*** Opening Task data ***
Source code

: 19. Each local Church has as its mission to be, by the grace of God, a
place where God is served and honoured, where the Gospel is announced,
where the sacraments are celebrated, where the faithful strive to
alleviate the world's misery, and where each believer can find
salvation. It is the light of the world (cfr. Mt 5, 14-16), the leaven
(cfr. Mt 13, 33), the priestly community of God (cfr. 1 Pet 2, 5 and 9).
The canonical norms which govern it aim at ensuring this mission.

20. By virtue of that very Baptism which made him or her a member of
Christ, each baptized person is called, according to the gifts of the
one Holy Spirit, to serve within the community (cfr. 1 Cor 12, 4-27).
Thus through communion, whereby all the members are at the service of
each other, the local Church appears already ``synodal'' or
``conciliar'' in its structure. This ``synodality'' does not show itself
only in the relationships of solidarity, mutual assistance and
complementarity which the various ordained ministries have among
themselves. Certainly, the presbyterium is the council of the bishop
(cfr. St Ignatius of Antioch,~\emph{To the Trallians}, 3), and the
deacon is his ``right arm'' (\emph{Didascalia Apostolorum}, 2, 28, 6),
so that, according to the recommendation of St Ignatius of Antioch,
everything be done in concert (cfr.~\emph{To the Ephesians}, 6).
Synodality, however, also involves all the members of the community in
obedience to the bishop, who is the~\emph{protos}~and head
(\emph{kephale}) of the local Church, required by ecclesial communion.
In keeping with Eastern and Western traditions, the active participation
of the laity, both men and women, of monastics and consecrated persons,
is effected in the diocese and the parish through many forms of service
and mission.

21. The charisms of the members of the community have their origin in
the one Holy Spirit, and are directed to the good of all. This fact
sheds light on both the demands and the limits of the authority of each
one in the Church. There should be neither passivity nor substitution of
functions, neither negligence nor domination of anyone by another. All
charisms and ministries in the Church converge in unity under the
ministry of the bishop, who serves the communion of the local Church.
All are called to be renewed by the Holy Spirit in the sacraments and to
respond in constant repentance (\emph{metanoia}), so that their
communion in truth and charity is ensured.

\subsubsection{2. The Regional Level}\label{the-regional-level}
*** Closing Task data ***
** What you should do **
Looking at the entries above, can you reproduce exactly the lines from the one that holds "each other, the" through the one that holds "(cfr. St Ignatius", and only those?

** Expected answer **
each other, the local Church appears already ``synodal'' or
``conciliar'' in its structure. This ``synodality'' does not show itself
only in the relationships of solidarity, mutual assistance and
complementarity which the various ordained ministries have among
themselves. Certainly, the presbyterium is the council of the bishop
(cfr. St Ignatius of Antioch,~\emph{To the Trallians}, 3), and the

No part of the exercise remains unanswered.